Fury é o nome do tanque de guerra capitaneado
com mão de ferro pelo exigente e rude Sargento ‘Wardaddy’ Colliers (Brad Pitt,
bastante à vontade num personagem autoritário e solene). Embora seja retratado
durante a maior parte do tempo como alguém severo, Colliers é quem mantem sua
equipe unida e segura ao longo de todas as incertezas da guerra.
Quando um de seus condutores morre, um novo
membro se integra à já veterana equipe, o idealista e ingênuo Norman (o jovem
Logan Lerman).
De imediato, a equipe –formada pelo crédulo
Boyd (Shia LaBeouf, tentando e falhando como sempre), Grady (Jon Bernthal, uma
boa presença) e Gordo (o ótimo Michael Peña), todos brutalizados pelo combate
–rejeita seus modos civilizados e seu discurso de ética em meio à guerra.
As circunstâncias da guerra –ou melhor dizendo
as circunstâncias de todo o filme hollywoodiano de guerra –irão modificar essas
impressões: Colliers mostrará, na aridez do campo de batalha, que tem um
coração; Norman descobrirá sua própria capacidade de matar (e com ela sua
coragem); os outros soldados revelarão que são capazes de ser bons e leais
amigos; e todos formarão uma espécie de família (ainda que esses laços padeçam
de profundidade), cuja unidade será posta severamente à prova no desfecho.
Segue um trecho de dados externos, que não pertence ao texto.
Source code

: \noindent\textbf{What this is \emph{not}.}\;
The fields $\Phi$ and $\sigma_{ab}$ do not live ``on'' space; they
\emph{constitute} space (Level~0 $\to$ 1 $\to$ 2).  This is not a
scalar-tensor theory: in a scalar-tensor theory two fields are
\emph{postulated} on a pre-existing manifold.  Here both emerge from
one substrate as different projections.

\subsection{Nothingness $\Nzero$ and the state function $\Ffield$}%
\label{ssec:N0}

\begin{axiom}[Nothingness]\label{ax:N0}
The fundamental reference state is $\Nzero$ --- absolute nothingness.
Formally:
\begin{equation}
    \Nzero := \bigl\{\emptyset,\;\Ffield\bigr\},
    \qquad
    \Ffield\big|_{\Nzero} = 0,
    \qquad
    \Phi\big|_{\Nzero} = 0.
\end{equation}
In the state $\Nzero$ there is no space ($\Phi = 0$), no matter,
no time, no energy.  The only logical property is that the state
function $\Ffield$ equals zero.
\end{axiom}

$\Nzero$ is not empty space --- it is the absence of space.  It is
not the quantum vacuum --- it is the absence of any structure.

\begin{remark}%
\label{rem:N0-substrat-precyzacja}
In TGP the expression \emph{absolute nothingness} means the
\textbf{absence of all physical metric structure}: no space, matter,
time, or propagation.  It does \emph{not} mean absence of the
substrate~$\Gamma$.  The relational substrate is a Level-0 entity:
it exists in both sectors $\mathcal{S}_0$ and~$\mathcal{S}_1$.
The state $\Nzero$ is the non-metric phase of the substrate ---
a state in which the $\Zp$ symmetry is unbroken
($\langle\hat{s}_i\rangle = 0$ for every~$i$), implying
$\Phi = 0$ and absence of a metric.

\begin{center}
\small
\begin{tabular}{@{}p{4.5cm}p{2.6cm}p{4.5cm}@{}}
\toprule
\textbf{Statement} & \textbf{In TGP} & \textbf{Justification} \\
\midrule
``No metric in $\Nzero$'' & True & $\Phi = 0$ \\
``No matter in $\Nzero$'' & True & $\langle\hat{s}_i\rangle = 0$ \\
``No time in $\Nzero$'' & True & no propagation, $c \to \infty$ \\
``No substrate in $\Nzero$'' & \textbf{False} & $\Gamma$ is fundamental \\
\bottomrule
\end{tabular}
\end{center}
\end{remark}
Se há uma obra que parece orientar “Corações de
Ferro” num nível mais onipresente do que se poderia esperar, é “O Resgate doSoldado Ryan”: Da pirotecnia empregada sem modéstia por David Ayer, ao estilo
despojado de sua encenação, na estrutura de sua própria trama e até na proposta
do filme como um todo, tudo remete ao trabalho de Spielberg que foi tão
transgressor no fim dos anos 1990 quando foi lançado.
Da mesma forma. a premissa parece aproveitar um bocado a idéia central de um notável cult dos anos 1980, "A Fera da Guerra", de Kevin Reynolds, também ele quase todo ambientado dentro da tensão claustrofóbica de um tanque de guerra.
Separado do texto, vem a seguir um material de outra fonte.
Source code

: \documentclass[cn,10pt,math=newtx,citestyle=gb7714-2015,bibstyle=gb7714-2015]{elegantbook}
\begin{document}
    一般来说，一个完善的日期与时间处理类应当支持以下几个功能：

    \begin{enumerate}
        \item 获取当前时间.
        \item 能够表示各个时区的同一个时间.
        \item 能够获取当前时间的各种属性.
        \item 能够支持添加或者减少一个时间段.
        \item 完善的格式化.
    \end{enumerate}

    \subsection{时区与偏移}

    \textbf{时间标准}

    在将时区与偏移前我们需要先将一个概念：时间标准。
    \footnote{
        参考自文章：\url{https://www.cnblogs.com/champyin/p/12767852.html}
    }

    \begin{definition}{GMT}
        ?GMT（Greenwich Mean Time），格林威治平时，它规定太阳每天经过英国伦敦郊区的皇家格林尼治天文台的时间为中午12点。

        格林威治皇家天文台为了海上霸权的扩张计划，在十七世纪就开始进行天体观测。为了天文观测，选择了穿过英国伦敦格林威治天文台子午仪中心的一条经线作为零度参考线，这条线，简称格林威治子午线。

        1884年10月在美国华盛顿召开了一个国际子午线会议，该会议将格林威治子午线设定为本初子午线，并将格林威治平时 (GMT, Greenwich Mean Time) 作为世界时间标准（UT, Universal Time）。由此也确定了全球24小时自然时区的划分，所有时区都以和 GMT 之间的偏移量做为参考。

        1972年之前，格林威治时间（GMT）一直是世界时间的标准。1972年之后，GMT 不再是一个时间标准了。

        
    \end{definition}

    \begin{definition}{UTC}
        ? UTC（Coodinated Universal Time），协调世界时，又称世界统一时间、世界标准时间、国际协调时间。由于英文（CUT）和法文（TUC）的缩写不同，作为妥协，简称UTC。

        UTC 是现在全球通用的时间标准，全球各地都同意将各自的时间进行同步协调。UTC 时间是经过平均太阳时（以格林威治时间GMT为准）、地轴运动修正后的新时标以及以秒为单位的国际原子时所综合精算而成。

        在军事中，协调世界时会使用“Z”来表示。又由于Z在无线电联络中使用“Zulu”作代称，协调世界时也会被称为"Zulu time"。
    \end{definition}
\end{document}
Alguém podia, no entanto, avisar David Ayer que
muita gente conhece tais filmes: Gente o suficiente para perceber o quanto o trabalho dele acaba indo muito além da mera homenagem ou referência.
Da forma como é concebido, “Corações de Ferro”
é tecnicamente bem feito o bastante para satisfazer plenamente àqueles
expectadores que gostam de um filme de guerra que prima pela ação, sem
importar-se tanto com a trama ou os personagens.
Quem esperar um capricho autoral que defina
melhor a construção das cenas ou o rumo das atuações, ou mesmo um trabalho onde
se possa identificar um esforço original de fato e não um arremedo de tudo que
já foi feito antes, poderá acabar tendo que exercitar a paciência.